▶ **TASK STATEMENT**
Look through the data below, tally the lines where "money" occurs, and write the total alone.

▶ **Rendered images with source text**

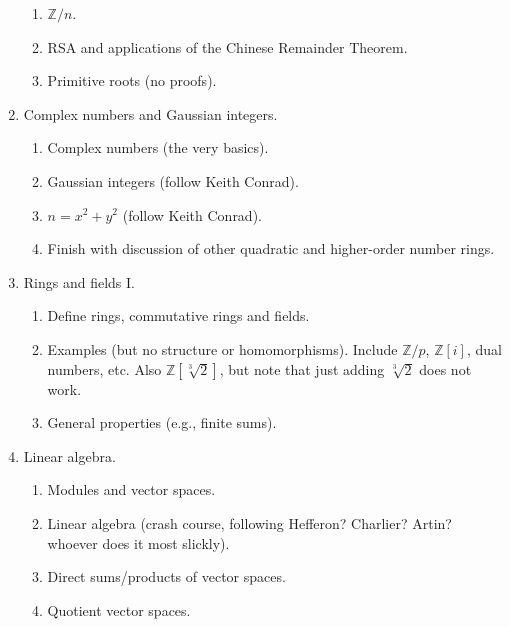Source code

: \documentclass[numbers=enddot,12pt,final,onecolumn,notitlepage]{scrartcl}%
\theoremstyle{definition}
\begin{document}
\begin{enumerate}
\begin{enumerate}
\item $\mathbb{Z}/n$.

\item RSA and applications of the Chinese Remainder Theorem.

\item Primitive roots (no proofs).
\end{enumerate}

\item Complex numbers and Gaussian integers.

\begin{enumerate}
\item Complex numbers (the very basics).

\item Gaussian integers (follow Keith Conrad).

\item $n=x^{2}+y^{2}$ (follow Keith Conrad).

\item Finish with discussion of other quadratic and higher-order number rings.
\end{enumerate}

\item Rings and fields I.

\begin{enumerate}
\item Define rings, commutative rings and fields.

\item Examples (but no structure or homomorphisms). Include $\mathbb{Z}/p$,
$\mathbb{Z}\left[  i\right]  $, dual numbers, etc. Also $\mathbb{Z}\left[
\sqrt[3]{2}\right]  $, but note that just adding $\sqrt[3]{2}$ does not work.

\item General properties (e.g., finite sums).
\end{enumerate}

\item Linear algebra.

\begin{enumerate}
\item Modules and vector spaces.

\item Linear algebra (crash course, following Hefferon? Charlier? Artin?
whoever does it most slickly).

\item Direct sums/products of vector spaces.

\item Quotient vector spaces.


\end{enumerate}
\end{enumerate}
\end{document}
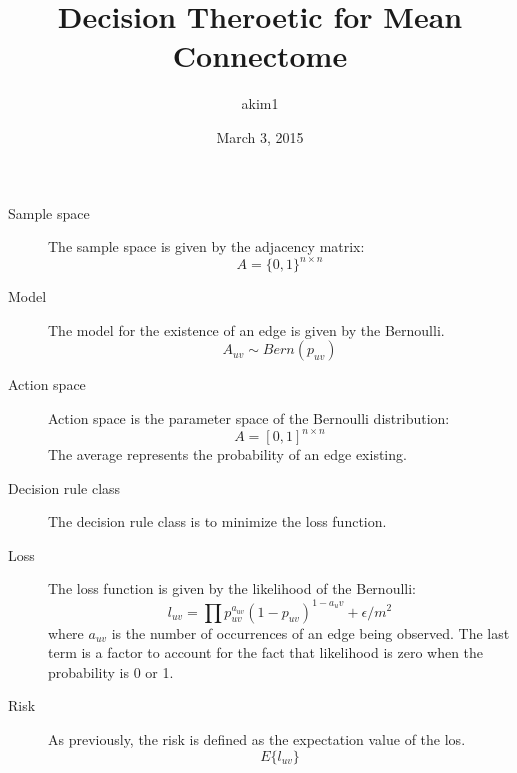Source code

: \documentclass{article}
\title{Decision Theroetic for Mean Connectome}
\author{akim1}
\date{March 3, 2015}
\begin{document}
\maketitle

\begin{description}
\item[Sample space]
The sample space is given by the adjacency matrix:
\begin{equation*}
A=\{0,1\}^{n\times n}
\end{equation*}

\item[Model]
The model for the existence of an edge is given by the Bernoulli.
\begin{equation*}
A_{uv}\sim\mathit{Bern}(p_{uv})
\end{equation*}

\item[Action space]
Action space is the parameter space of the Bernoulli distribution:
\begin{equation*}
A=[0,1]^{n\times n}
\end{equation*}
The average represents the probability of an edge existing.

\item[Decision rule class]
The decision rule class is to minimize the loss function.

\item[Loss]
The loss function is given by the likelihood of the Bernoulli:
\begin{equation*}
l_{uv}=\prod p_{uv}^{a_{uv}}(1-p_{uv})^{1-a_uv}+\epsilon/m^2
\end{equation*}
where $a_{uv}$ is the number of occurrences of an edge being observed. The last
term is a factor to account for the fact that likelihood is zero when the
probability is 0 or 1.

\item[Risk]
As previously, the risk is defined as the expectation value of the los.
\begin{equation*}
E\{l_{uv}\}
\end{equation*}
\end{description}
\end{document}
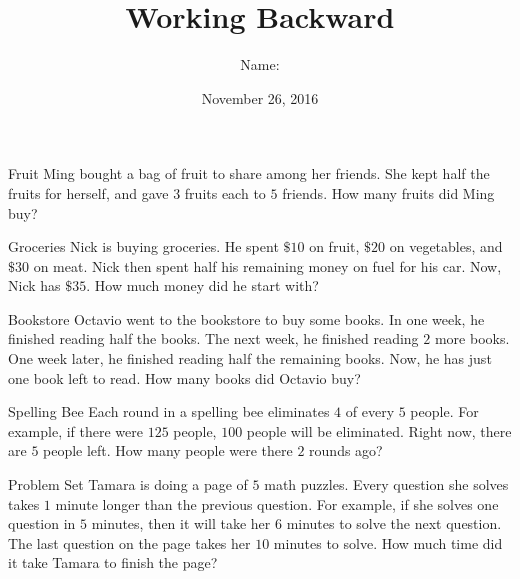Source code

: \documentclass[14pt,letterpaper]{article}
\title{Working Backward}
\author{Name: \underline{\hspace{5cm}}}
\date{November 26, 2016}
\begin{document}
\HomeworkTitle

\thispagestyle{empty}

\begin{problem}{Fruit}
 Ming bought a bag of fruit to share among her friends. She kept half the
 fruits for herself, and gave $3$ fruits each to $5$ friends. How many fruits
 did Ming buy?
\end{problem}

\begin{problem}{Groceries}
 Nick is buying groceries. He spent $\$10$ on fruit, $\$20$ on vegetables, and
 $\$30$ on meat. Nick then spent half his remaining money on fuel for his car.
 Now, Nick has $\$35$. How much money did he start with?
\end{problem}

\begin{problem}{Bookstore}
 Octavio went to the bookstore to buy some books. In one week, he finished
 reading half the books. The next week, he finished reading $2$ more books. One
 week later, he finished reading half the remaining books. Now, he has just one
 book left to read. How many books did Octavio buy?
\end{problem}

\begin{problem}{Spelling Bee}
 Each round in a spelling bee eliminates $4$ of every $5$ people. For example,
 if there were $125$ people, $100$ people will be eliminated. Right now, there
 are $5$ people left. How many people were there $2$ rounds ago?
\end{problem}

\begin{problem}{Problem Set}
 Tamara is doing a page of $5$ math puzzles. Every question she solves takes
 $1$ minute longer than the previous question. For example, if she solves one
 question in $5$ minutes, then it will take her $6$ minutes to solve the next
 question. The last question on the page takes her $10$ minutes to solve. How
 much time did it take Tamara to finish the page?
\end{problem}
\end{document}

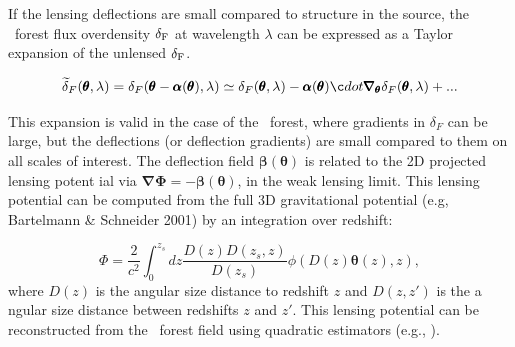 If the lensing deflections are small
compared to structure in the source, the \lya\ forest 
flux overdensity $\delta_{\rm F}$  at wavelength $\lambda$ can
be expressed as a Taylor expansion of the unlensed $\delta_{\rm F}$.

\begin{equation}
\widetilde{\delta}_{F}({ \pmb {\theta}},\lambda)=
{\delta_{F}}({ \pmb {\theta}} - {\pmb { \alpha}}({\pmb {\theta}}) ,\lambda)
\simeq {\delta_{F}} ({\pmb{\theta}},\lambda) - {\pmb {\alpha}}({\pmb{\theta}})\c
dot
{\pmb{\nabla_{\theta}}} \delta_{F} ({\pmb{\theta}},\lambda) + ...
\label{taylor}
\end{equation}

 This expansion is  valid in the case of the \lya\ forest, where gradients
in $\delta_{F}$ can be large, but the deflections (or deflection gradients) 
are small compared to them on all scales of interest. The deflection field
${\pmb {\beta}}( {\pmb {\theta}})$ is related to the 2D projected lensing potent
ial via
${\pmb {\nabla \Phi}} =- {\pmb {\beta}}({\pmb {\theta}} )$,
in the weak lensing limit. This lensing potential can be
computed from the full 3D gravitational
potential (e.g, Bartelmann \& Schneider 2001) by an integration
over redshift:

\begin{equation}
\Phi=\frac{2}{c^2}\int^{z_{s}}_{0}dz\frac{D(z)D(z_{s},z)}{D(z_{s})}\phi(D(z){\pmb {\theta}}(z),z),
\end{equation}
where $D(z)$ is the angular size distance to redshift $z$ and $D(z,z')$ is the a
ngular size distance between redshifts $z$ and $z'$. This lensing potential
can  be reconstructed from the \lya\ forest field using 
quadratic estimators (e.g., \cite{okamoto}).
--
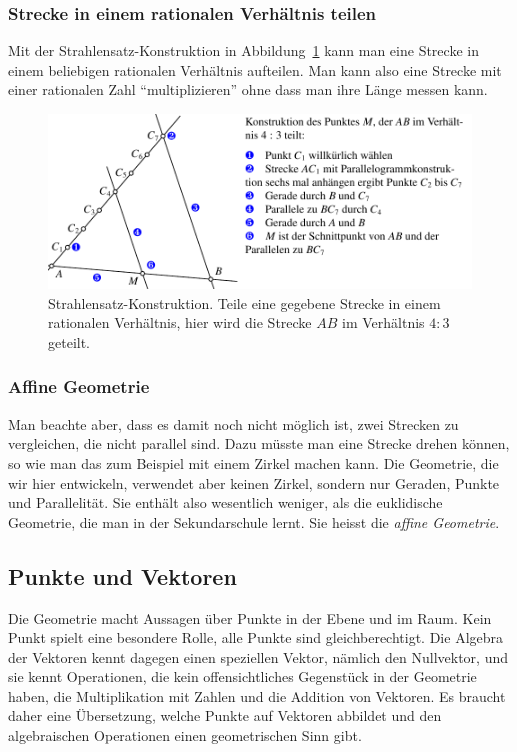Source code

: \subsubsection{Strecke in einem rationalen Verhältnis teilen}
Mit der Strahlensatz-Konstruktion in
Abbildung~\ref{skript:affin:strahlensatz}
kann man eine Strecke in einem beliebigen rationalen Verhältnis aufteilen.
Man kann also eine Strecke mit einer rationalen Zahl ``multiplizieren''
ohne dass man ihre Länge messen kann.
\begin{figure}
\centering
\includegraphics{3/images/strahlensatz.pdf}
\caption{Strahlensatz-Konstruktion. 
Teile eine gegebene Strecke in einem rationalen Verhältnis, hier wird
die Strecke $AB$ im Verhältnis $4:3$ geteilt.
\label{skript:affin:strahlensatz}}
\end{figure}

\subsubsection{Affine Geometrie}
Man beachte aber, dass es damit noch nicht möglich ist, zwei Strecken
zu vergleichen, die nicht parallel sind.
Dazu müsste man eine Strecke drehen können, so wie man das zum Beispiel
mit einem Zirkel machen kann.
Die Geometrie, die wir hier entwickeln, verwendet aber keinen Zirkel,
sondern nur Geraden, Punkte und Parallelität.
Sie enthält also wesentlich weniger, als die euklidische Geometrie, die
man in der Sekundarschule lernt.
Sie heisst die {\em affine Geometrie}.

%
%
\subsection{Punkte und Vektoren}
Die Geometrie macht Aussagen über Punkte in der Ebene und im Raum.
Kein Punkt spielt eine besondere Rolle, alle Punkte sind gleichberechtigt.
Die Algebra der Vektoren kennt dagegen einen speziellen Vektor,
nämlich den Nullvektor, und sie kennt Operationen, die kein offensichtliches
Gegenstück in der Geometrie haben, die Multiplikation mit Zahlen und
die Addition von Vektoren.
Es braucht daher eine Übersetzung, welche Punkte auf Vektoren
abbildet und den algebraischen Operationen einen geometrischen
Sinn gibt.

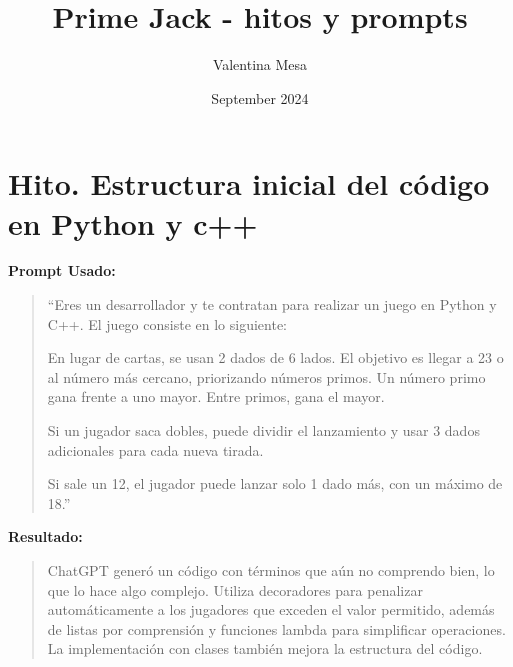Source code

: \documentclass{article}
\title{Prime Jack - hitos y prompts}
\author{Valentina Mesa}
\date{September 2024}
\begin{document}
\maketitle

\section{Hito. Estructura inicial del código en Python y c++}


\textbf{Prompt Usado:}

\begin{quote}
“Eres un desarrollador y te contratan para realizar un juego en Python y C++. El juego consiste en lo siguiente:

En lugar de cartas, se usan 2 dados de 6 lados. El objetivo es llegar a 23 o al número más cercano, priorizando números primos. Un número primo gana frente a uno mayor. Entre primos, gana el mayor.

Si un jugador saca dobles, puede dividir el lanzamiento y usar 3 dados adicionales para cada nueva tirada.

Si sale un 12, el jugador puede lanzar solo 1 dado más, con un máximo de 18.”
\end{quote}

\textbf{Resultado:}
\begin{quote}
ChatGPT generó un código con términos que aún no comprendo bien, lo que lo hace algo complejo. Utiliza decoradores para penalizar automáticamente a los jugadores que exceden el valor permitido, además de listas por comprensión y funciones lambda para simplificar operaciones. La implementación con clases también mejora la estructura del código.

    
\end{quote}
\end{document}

▶ **RESULT**
2